I then also write to the railways and roadways to stop services. And this was followed much before the lockdown in India was announced. We then had 1,950 rural teams constituted who were serving door-to-door by collecting samples for testing from door-to-door. We have 1,910 villages in Bhilwara and 1,950 teams were made; these teams constituted of three members each. They would go to homes and check on the travel history and health history of citizens. We had around 6,000 such people identified and since screening all of them were not possible we had them all home quarantined. These people had to report regularly at the sub-division level.
Taking several such measures, what we saw is: In the first 14 days, we were expecting nearly 100- 150 patients and in the next 14 days, nearly 500 and in the next 14 days nearly more than 1,000-2,000 cases. But, we were able to contain them from 26 in the first seven days to 33 until now. So as of now, we have only one case positive in the last 14 days. So we worked in this manner with a ruthless containment strategy and mapping of thoughts.”

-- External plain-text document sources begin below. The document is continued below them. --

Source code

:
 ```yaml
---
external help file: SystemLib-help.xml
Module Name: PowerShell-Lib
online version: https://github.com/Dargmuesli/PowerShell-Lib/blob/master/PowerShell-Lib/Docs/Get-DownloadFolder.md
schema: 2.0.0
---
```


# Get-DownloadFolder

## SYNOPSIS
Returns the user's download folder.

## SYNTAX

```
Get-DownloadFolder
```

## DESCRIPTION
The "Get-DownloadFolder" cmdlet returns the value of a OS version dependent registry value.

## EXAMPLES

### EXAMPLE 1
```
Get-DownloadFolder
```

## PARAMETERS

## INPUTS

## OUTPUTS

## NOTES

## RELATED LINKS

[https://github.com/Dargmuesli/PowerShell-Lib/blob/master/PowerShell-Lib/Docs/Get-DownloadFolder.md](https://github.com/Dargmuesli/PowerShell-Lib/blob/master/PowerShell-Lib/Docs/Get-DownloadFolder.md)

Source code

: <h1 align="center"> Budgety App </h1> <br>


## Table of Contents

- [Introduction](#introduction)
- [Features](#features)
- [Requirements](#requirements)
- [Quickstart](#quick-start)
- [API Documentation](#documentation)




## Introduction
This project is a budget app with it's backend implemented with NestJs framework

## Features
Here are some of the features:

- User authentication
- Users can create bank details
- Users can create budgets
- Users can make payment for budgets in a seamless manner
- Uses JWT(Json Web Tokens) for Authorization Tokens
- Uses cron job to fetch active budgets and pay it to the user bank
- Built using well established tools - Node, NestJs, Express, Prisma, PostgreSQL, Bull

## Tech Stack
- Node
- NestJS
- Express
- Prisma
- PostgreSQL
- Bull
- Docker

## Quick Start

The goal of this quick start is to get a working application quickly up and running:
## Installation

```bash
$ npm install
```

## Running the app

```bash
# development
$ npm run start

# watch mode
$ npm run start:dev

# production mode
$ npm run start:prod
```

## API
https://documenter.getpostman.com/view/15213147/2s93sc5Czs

Besides, there are a lot of technological innovations being done by start-ups in India. There is Artificial Intelligence-based monitoring of people via real-time alerts to see if they are wearing masks or using thermal cameras to see if there are any health risks. Then there are drone-based solutions which support police and urban local bodies for effective and efficient management and at a time 3,250 drones can be deployed at any given location and it can send accurate image back to the ground station that can help the police take stock of the situation. Then there are also contactless wireless thermal sensors and images that measure the temperature data of individuals, even a group of crowd, and through a drone you can actually work out the thermal monitor. Then there are also wireless technologies which will minimise the exposure to healthcare workers.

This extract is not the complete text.